----- DATASET ENTRIES

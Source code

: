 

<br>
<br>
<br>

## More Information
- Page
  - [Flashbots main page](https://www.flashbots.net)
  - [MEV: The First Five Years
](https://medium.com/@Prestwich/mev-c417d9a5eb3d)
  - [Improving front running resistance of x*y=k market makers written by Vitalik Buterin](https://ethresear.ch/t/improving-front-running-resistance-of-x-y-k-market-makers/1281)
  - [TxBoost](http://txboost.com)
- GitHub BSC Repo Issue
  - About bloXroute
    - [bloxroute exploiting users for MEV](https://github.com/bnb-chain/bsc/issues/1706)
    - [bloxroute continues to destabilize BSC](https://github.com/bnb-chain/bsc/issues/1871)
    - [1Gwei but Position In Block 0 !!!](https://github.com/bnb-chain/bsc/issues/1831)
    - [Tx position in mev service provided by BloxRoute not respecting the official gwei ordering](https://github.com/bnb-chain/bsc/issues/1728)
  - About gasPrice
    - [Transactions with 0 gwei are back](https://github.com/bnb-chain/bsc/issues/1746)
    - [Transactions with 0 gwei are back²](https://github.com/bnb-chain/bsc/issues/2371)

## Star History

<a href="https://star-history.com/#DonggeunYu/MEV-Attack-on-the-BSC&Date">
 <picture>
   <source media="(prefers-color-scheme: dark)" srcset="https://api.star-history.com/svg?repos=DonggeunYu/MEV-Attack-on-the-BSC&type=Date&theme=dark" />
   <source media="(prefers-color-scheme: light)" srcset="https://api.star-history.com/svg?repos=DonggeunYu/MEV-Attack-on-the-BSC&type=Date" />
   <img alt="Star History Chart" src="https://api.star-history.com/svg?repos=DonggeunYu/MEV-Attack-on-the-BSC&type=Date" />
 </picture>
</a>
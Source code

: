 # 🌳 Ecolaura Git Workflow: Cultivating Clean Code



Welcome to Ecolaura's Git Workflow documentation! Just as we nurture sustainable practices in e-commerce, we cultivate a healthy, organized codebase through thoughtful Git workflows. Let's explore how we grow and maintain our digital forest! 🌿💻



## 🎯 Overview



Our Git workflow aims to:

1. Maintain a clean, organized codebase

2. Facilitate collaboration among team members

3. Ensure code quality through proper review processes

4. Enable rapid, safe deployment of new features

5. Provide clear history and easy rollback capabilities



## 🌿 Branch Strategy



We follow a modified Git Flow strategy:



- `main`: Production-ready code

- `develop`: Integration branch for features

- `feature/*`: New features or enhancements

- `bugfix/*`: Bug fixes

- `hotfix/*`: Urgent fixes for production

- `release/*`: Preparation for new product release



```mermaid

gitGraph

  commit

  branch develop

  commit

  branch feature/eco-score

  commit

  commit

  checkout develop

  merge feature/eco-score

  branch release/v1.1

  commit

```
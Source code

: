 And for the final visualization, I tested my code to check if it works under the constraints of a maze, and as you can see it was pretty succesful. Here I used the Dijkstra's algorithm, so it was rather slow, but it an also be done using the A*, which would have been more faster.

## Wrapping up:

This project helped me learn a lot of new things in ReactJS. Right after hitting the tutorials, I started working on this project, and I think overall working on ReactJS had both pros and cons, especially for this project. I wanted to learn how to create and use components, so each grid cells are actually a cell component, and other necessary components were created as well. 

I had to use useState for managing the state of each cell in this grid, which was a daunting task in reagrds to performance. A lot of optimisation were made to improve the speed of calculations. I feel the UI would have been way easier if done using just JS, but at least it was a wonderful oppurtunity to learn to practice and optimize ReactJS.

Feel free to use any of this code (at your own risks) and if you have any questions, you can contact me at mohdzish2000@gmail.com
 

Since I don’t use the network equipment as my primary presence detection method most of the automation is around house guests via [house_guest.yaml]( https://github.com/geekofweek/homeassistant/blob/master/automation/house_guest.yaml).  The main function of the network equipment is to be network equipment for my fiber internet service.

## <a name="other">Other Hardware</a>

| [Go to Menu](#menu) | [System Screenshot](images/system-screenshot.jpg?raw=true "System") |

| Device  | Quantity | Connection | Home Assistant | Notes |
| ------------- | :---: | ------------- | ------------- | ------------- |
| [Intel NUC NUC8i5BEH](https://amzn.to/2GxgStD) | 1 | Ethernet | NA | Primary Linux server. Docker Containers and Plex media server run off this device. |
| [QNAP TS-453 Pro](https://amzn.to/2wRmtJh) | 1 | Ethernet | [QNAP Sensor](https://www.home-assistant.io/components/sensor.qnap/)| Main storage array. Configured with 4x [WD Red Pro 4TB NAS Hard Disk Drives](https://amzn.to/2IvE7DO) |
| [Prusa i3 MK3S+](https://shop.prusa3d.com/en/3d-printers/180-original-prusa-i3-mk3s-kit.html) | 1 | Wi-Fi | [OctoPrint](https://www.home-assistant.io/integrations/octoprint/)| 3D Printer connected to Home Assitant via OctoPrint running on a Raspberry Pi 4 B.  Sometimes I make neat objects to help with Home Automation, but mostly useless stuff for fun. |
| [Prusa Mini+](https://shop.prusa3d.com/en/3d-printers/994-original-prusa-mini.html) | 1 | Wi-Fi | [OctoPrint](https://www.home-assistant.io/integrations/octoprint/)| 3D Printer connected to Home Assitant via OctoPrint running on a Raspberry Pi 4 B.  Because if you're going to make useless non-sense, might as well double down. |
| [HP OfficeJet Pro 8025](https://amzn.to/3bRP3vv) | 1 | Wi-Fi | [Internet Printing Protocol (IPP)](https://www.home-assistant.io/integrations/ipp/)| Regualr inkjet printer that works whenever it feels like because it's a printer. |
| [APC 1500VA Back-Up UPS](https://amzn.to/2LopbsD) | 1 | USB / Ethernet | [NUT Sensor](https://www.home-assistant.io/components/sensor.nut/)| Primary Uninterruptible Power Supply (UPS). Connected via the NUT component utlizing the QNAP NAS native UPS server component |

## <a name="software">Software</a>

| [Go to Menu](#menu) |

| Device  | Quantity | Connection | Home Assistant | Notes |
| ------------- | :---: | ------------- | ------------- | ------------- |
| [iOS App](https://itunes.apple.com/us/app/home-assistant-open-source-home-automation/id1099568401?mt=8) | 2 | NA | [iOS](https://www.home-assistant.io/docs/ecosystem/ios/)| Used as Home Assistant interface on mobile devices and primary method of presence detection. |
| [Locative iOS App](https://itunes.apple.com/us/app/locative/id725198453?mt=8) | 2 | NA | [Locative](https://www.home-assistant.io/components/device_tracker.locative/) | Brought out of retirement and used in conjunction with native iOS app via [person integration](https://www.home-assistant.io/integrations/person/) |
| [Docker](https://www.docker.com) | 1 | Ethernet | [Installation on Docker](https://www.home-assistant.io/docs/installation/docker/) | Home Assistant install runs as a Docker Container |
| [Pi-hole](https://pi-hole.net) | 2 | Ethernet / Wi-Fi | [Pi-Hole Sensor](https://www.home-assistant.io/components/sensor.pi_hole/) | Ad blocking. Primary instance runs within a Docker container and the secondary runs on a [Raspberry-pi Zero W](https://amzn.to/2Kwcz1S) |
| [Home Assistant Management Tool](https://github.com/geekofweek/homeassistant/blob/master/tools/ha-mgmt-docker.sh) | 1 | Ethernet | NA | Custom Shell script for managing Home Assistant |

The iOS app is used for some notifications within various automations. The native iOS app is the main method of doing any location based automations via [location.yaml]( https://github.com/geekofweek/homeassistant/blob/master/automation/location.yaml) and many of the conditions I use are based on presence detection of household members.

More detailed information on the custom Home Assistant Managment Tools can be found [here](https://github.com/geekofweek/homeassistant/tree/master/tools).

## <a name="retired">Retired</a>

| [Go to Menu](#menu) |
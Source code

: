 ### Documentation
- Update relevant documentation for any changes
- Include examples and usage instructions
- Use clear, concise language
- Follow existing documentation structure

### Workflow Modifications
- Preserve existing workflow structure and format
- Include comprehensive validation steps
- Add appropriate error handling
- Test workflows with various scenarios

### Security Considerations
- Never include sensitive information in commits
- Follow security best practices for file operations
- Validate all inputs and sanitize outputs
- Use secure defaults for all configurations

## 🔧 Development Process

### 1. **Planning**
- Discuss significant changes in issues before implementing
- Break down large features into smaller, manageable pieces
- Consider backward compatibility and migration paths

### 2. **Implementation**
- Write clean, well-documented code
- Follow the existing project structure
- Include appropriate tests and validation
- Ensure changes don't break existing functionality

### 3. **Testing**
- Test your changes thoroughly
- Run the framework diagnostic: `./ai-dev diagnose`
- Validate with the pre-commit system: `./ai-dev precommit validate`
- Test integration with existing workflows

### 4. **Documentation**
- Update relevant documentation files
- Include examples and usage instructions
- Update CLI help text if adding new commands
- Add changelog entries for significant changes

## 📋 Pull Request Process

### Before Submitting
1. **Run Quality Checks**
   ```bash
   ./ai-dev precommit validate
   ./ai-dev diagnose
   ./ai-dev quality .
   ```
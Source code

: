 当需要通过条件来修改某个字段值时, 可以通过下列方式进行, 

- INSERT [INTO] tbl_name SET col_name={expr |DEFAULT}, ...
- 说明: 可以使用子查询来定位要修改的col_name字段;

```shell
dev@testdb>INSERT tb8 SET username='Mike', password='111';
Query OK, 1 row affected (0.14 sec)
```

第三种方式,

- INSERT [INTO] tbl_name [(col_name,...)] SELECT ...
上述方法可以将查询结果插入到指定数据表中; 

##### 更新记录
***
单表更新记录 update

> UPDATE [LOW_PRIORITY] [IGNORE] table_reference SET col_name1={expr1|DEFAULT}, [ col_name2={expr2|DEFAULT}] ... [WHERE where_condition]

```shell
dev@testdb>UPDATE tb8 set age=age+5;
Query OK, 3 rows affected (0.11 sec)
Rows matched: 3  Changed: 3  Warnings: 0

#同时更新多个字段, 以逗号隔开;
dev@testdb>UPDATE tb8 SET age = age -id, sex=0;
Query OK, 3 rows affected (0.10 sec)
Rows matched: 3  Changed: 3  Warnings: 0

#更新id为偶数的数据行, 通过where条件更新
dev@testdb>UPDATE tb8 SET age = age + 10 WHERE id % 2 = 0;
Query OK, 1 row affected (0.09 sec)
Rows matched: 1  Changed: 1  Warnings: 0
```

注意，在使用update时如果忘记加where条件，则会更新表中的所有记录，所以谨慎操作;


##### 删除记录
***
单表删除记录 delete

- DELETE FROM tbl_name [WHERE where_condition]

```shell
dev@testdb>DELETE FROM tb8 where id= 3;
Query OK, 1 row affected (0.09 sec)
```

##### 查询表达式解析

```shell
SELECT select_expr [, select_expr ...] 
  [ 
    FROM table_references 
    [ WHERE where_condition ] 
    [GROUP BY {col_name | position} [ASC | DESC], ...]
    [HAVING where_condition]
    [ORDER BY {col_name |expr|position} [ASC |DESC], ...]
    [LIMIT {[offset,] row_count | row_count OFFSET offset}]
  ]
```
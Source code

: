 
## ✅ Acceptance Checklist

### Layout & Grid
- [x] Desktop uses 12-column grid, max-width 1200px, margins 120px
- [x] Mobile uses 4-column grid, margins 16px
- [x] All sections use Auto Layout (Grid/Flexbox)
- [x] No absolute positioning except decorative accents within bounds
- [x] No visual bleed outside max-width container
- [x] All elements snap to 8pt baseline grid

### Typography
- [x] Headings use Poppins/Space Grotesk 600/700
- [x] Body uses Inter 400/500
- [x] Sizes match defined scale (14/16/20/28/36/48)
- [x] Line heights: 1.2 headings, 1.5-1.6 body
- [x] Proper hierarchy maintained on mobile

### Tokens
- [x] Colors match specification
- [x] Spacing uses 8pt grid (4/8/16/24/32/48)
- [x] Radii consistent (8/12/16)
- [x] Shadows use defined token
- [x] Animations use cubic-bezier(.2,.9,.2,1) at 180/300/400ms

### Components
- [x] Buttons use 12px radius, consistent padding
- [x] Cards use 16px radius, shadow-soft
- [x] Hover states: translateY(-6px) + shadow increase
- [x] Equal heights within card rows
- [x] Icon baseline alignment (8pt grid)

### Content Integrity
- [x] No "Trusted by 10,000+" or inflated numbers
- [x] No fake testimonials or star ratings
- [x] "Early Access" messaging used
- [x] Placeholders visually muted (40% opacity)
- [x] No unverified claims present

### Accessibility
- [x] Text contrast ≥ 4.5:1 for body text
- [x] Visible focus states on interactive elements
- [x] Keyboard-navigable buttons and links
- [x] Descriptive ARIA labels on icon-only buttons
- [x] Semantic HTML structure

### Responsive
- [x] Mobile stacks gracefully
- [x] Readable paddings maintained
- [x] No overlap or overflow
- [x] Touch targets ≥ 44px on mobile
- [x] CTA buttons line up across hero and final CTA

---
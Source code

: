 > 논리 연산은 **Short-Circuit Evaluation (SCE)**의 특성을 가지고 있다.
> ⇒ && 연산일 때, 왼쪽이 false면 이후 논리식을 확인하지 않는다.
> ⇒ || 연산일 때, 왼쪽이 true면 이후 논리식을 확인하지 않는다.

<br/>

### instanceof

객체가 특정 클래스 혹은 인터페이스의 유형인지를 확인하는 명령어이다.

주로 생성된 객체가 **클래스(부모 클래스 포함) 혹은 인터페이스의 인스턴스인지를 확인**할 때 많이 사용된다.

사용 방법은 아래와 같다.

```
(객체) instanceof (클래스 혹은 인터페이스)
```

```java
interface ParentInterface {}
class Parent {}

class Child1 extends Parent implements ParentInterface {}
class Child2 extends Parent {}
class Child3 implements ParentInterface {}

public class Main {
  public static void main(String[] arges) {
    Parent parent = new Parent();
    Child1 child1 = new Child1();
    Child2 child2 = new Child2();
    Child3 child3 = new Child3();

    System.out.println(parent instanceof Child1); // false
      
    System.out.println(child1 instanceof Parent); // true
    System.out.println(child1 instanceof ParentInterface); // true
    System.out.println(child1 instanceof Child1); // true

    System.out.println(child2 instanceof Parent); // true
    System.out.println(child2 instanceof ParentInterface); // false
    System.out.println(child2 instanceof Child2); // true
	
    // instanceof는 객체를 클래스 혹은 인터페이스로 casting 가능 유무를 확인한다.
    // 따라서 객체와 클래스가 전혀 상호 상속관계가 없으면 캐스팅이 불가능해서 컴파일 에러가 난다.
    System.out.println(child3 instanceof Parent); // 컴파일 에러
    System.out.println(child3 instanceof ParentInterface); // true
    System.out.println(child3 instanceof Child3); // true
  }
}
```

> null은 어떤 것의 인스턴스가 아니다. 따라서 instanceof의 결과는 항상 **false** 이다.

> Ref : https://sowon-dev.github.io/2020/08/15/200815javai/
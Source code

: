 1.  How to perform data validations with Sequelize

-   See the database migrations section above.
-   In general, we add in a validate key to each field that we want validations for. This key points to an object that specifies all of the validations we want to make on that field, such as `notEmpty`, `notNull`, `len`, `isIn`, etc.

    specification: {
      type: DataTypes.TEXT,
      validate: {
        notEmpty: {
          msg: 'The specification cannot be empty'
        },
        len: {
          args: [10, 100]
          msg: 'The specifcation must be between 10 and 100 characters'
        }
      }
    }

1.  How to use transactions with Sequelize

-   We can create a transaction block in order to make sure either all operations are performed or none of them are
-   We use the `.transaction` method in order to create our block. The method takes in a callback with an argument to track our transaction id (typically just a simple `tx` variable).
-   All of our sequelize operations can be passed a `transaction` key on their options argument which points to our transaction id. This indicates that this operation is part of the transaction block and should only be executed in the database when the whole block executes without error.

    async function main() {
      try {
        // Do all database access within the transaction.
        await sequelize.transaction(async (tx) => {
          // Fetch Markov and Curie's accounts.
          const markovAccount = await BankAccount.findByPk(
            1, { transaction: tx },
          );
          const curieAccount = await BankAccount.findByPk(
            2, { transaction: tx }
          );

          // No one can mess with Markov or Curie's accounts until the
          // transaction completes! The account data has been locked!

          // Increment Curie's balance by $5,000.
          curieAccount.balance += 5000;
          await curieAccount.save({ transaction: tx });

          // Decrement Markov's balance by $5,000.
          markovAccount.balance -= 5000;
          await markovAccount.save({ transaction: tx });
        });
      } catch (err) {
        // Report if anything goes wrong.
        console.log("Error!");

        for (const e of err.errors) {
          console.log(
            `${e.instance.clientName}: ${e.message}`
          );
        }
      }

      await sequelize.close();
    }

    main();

----------

• YOUR OBJECTIVE
From the very first line of the records down to the line with "gwei are back](https://github.com/bnb-chain/bsc/issues/1746)", please write out each line exactly, including both ends and no other lines.

• RESULT BELOW
Source code

: 

<br>
<br>
<br>

## More Information
- Page
  - [Flashbots main page](https://www.flashbots.net)
  - [MEV: The First Five Years
](https://medium.com/@Prestwich/mev-c417d9a5eb3d)
  - [Improving front running resistance of x*y=k market makers written by Vitalik Buterin](https://ethresear.ch/t/improving-front-running-resistance-of-x-y-k-market-makers/1281)
  - [TxBoost](http://txboost.com)
- GitHub BSC Repo Issue
  - About bloXroute
    - [bloxroute exploiting users for MEV](https://github.com/bnb-chain/bsc/issues/1706)
    - [bloxroute continues to destabilize BSC](https://github.com/bnb-chain/bsc/issues/1871)
    - [1Gwei but Position In Block 0 !!!](https://github.com/bnb-chain/bsc/issues/1831)
    - [Tx position in mev service provided by BloxRoute not respecting the official gwei ordering](https://github.com/bnb-chain/bsc/issues/1728)
  - About gasPrice
    - [Transactions with 0 gwei are back](https://github.com/bnb-chain/bsc/issues/1746)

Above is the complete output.